Electromagnetic pulses (EMPs) and other forms of electromagnetic energy weaponry and warfare loom large in Hollywood films – everything from ‘Broken Arrow’ and ‘The Matrix’ to Pixar’s ‘Cars 2’ and ‘Red Dawn’ are examples. The fact that former US President Donald Trump issued an ‘Executive Order on Coordinating National Resilience to Electromagnetic Pulses,’ as recently as March 2019, says much about the severity of the actual threat EMPs present to countries that are increasingly dependent on computers and electronic communications for most aspects of their military and commercial operations.

The best stories have some element of truth and the James Bond movie ‘Goldeneye’ features what would be called a high-altitude electromagnetic pulse (HEMP), which has its basis very much in reality.

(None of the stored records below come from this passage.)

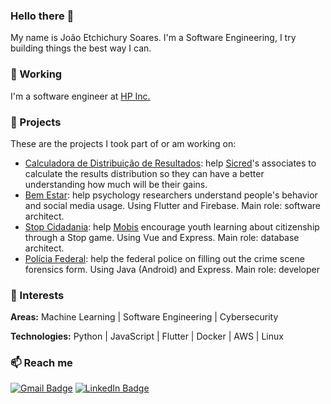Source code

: ### Hello there :vulcan_salute:

My name is João Etchichury Soares. I'm a Software Engineering, I try building things the best way I can.

### :office: Working

I'm a software engineer at [HP Inc.](https://www.hp.com/us-en/home.html)

### :construction: Projects


These are the projects I took part of or am working on:
- [Calculadora de Distribuição de Resultados](ages.pucrs.br/lista-de-projetos-2020-2/calculadora): help [Sicred](sicredi.com.br)'s associates to calculate the results distribution so they can have a better understanding how much will be their gains.
- [Bem Estar](ages.pucrs.br/lista-de-projetos-2020/elementor-125): help psychology researchers understand people's behavior and social media usage. Using Flutter and Firebase. Main role: software architect.
- [Stop Cidadania](ages.pucrs.br/lista-de-projetos-2019-1/stop): help [Mobis](mobis.org.br) encourage youth learning about citizenship through a Stop game. Using Vue and Express. Main role: database architect.
- [Polícia Federal](ages.pucrs.br/lista-de-projetos-2018-1/policiafederal): help the federal police on filling out the crime scene forensics form. Using Java (Android) and Express. Main role: developer

### :telescope: Interests
**Areas:**
Machine Learning | Software Engineering | Cybersecurity

**Technologies:**
Python | JavaScript | Flutter | Docker | AWS | Linux

### :mailbox: Reach me

[![Gmail Badge](https://img.shields.io/badge/-Gmail-c14438?&style=flat-square&logo=gmail&logoColor=white&link=joaoetchichurys@gmail.com)](mailto:joaoetchichurys@gmail.com) [![LinkedIn Badge](https://img.shields.io/badge/LinkedIn-%230077B5.svg?&style=flat-square&logo=linkedin&logoColor=white&link=linkedin.com/in/joaoesoares)](https://linkedin.com/in/joaoesoares)

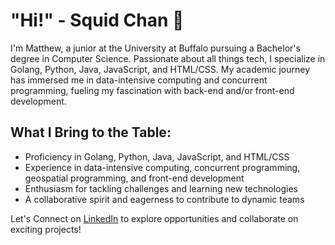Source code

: # "Hi!" - Squid Chan 👋

I'm Matthew, a junior at the University at Buffalo pursuing a Bachelor's degree in Computer Science. Passionate about all things tech, I specialize in Golang, Python, Java, JavaScript, and HTML/CSS. My academic journey has immersed me in data-intensive computing and concurrent programming, fueling my fascination with back-end and/or front-end development.

## What I Bring to the Table:
- Proficiency in Golang, Python, Java, JavaScript, and HTML/CSS
- Experience in data-intensive computing, concurrent programming, geospatial programming, and front-end development
- Enthusiasm for tackling challenges and learning new technologies
- A collaborative spirit and eagerness to contribute to dynamic teams

Let's Connect on [LinkedIn](https://www.linkedin.com/in/matthewhcheung/) to explore opportunities and collaborate on exciting projects!
<!--
**MatthewHCheung/MatthewHCheung** is a ✨ _special_ ✨ repository because its `README.md` (this file) appears on your GitHub profile.

Here are some ideas to get you started:

- 🔭 I’m currently working on ...
- 🌱 I’m currently learning ...
- 👯 I’m looking to collaborate on ...
- 🤔 I’m looking for help with ...
- 💬 Ask me about ...
- 📫 How to reach me: ...
- 😄 Pronouns: ...
- ⚡ Fun fact: ...
-->

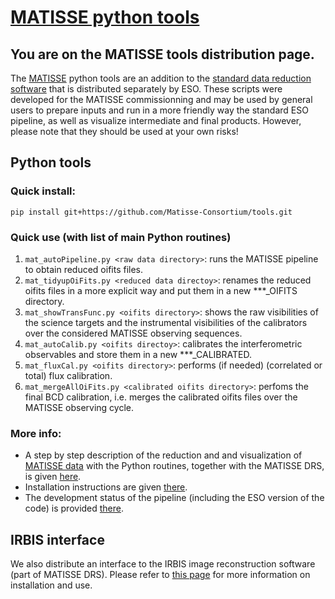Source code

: # [MATISSE python tools](https://github.com/Matisse-Consortium/tools/wiki)

## You are on the MATISSE tools distribution page.
The [MATISSE](http://www.eso.org/sci/facilities/paranal/instruments/matisse.html) python tools are an addition to the [standard data reduction software](http://www.eso.org/sci/software/pipelines/matisse/matisse-pipe-recipes.html) that is distributed separately by ESO. These scripts were developed for the MATISSE commissionning and may be used by general users to prepare inputs and run in a more friendly way the standard ESO pipeline, as well as visualize intermediate and final products. However, please note that they should be used at your own risks!

## Python tools

### Quick install:
`pip install git+https://github.com/Matisse-Consortium/tools.git`

### Quick use (with list of main Python routines)
1. `mat_autoPipeline.py <raw data directory>`: runs the MATISSE pipeline to obtain reduced oifits files.  
2. `mat_tidyupOiFits.py <reduced data directoy>`: renames the reduced oifits files in a more explicit way and put them in a new ***_OIFITS directory.
3. `mat_showTransFunc.py <oifits directory>`: shows the raw visibilities of the science targets and the instrumental visibilities of the calibrators over the considered MATISSE observing sequences.
3. `mat_autoCalib.py <oifits directoy>`: calibrates the interferometric observables and store them in a new ***_CALIBRATED.
4. `mat_fluxCal.py <oifits directory>`: performs (if needed) (correlated or total) flux calibration.
5. `mat_mergeAllOiFits.py <calibrated oifits directory>`: perfoms the final BCD calibration, i.e. merges the calibrated oifits files over the MATISSE observing cycle.

### More info:
- A step by step description of the reduction and and visualization of [MATISSE data](https://www.eso.org/public/news/eso1808/) with the Python routines, together with the MATISSE DRS, is given [here](https://github.com/Matisse-Consortium/tools/wiki/Getting-Started).
- Installation instructions are given [there](https://github.com/Matisse-Consortium/tools/wiki/Installation).
- The development status of the pipeline (including the ESO version of the code) is provided [there](https://github.com/Matisse-Consortium/tools/wiki/Known-bugs-and-development-plan).

## IRBIS interface

We also distribute an interface to the IRBIS image reconstruction software (part of MATISSE DRS). Please refer to [this page](https://github.com/Matisse-Consortium/tools/tree/master/imarec) for more information on installation and use.
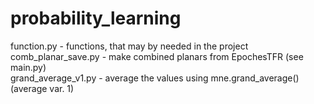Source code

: # probability_learning

function.py - functions, that may by  needed in the project  
comb_planar_save.py - make combined planars from EpochesTFR (see main.py)  
grand_average_v1.py - average the values using mne.grand_average() (average var. 1)
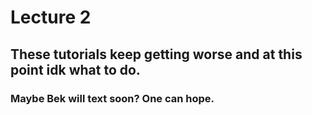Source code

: # Lecture 2
## These tutorials keep getting worse and at this point idk what to do.
### Maybe Bek will text soon? One can hope.
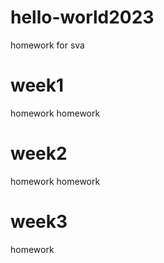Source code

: # hello-world2023
 homework for sva
# week1
homework homework
# week2
homework homework
# week3
homework
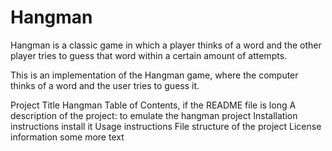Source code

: # Hangman
Hangman is a classic game in which a player thinks of a word and the other player tries to guess that word within a certain amount of attempts.

This is an implementation of the Hangman game, where the computer thinks of a word and the user tries to guess it. 

Project Title Hangman
Table of Contents, if the README file is long
A description of the project: to emulate the hangman project
Installation instructions install it
Usage instructions
File structure of the project
License information some more text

A similar effect was caused when the US detonated a 1.4-megaton nuclear warhead more than 240 miles (400km) above the Pacific Ocean in 1962 – an explosion in space sufficient to cause an EMP that hit electricity supplies in Hawaii over 850 miles away as well as destroying at least three low Earth orbit satellites.

The significance of that incident lies in the fact that the world’s critical national infrastructure in the 1960s was much less vulnerable to disruption by EMP than it is today due to the fractional number of electronic transistors in use at the time. In other words, the digitisation of our lives where everything is controlled by microchip has vastly increased the associated weakness to EMPs.

That has led former CIA director Jim Woolsey to vocalise his fears that North Korea could detonate a nuclear device in the atmosphere to disable the US electricity grid – though it is possible his links to venture capitalist firms backing defence and cyber-security companies targeting the energy industry, may have coloured his line of argument.

Deployment of the electromagnetic spectrum, particularly radio waves at specific frequencies, to gather intelligence and disrupt enemy communications while protecting your own has been well understood for almost a century but has intensified with the use of remote-controlled electronic weapon systems and devices.

By contrast, the existence and use of electromagnetic bombs (e-bombs) appears veiled in secrecy. An e-bomb (or electromagnetic pulse device) is a weapon deliberately designed to take out, rather than disrupt, electricity supplies by destroying any machine that uses it. It works by creating a huge surge in the magnetic field that provides low-intensity radio transmissions, which are pushed into almost any electrically conductive object, including telephone and power cables and anything hooked up to them, as well as batteries and transformers.

There is speculation that wealthier nations already have e-bombs that use high-power microwave devices to the same effect over a smaller, more concentrated geographical footprint.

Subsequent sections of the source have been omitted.